Échec de la cession de la vieille flotte d’Air Algérie : Un rapport de l’IGF révèle de graves incohérences
La vieille flotte d’Air Algérie, retirée de l’exploitation dans le cadre de la modernisation de ses aéronefs, a fait l’objet d’une enquête menée par l’Inspection générale des finances (IGF). Cette mission d’investigation concernait surtout des transactions conclues entre Air Algérie et une société de droit libyen, la Guardian Transport Ltd ; un contrat qui est tombé assez vite à l’eau. L’opération de cession des aéronefs de la compagnie nationale a fait l’objet d’une saisine du chef du gouvernement le 22 mai 2005.
L’objectif premier étant d’élucider les conditions dans lesquelles ont été conclues ces transactions.

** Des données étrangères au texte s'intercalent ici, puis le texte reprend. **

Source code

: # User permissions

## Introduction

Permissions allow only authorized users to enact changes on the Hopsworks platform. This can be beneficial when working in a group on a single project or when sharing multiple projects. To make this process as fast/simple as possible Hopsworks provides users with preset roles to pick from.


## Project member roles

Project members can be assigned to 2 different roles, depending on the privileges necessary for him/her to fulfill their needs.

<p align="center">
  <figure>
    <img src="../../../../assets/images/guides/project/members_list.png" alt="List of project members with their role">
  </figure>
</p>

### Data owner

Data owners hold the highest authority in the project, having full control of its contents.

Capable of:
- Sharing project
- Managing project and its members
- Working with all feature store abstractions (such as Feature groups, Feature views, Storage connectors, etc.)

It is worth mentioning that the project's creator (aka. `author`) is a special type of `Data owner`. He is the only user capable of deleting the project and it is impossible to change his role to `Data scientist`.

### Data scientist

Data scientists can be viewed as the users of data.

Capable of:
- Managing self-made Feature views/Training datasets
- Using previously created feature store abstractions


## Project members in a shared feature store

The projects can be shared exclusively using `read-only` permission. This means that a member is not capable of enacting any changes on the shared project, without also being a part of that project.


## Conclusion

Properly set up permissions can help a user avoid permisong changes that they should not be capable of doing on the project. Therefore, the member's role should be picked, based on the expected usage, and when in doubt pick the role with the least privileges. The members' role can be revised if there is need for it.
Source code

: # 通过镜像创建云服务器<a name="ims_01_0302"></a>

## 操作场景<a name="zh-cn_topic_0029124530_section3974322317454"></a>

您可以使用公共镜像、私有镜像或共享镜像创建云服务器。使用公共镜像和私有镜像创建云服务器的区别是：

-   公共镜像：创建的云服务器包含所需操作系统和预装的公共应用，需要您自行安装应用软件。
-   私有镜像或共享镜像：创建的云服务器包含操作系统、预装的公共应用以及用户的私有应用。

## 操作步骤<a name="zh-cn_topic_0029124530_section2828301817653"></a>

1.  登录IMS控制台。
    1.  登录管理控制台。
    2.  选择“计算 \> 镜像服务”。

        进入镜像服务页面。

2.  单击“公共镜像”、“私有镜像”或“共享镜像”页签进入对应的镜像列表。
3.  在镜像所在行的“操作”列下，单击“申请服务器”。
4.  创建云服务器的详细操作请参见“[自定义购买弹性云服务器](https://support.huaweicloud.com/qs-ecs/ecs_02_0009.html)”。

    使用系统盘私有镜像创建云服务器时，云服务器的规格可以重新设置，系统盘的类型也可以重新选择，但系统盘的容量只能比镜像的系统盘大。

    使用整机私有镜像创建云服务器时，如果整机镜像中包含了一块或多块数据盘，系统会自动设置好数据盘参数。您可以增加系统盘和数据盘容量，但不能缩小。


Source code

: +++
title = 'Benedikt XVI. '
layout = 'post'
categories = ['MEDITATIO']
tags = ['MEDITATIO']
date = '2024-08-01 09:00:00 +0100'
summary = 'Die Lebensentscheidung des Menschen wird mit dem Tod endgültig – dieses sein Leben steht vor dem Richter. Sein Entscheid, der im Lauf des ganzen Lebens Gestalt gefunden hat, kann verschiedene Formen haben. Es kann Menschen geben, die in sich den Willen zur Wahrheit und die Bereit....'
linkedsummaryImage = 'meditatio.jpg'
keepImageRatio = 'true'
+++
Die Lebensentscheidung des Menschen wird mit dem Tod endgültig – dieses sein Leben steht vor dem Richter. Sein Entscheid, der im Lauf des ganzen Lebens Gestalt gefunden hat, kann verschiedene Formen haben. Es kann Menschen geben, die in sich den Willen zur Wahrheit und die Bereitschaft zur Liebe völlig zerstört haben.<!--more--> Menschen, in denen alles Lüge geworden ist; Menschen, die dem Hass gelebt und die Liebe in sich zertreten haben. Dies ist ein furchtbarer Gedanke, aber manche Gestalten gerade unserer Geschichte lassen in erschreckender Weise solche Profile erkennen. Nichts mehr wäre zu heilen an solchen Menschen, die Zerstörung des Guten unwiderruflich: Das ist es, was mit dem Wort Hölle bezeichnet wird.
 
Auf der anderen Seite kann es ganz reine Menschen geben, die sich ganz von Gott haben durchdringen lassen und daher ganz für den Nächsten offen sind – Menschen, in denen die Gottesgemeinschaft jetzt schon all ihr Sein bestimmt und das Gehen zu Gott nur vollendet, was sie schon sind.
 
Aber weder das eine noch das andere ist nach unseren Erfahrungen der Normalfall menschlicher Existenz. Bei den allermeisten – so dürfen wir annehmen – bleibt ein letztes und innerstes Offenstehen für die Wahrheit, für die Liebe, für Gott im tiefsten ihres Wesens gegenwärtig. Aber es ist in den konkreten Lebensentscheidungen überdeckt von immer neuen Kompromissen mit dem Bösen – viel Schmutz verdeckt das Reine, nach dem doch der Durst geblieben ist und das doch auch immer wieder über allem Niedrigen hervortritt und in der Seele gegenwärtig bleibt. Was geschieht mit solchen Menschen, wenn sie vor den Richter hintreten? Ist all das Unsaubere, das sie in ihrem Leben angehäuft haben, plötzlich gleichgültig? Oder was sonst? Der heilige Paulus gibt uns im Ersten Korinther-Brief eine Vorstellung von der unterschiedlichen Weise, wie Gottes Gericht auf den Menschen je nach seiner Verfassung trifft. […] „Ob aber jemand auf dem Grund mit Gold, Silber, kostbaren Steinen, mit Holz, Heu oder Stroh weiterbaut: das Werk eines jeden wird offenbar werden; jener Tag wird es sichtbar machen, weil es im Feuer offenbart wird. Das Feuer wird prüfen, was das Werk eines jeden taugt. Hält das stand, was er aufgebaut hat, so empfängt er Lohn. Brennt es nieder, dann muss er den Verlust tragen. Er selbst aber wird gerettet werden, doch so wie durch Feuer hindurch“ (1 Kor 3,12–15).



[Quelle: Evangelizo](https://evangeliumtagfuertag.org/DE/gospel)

Le retrait de la flotte « déclassée ayant plus de 21 ans d’âge » a été décidé le 25 mars 2001. Des accords des organes sociaux, dont le dernier remonte au 12 mai 2004, autorisait Air Algérie à céder 31 de ses appareils. Bien avant cette date, plusieurs résolutions des organes sociaux, notamment celles du conseil d’administration du 2 avril 2000 et du 17 juin 2000, ont été adoptées. Le principe de ces résolutions était clair : il s’agissait du retrait et de l’exploitation de la flotte.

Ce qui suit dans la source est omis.